*Extracted records*
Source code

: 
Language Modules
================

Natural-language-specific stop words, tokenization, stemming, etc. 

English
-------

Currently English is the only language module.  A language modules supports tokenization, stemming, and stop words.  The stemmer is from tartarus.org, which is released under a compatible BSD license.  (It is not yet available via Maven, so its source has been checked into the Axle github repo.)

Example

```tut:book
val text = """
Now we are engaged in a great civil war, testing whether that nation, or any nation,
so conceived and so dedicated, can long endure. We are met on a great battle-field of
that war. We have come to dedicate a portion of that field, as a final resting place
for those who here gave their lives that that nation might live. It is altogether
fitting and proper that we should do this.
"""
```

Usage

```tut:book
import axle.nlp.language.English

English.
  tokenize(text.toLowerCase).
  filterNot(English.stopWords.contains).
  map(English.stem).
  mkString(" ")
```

*Exercise instructions*
Each line above is to be set down again verbatim.

*Reply to the exercise*
Source code

: 
Language Modules
================

Natural-language-specific stop words, tokenization, stemming, etc. 

English
-------

Currently English is the only language module.  A language modules supports tokenization, stemming, and stop words.  The stemmer is from tartarus.org, which is released under a compatible BSD license.  (It is not yet available via Maven, so its source has been checked into the Axle github repo.)

Example

```tut:book
val text = """
Now we are engaged in a great civil war, testing whether that nation, or any nation,
so conceived and so dedicated, can long endure. We are met on a great battle-field of
that war. We have come to dedicate a portion of that field, as a final resting place
for those who here gave their lives that that nation might live. It is altogether
fitting and proper that we should do this.
"""
```

Usage

```tut:book
import axle.nlp.language.English

English.
  tokenize(text.toLowerCase).
  filterNot(English.stopWords.contains).
  map(English.stem).
  mkString(" ")
```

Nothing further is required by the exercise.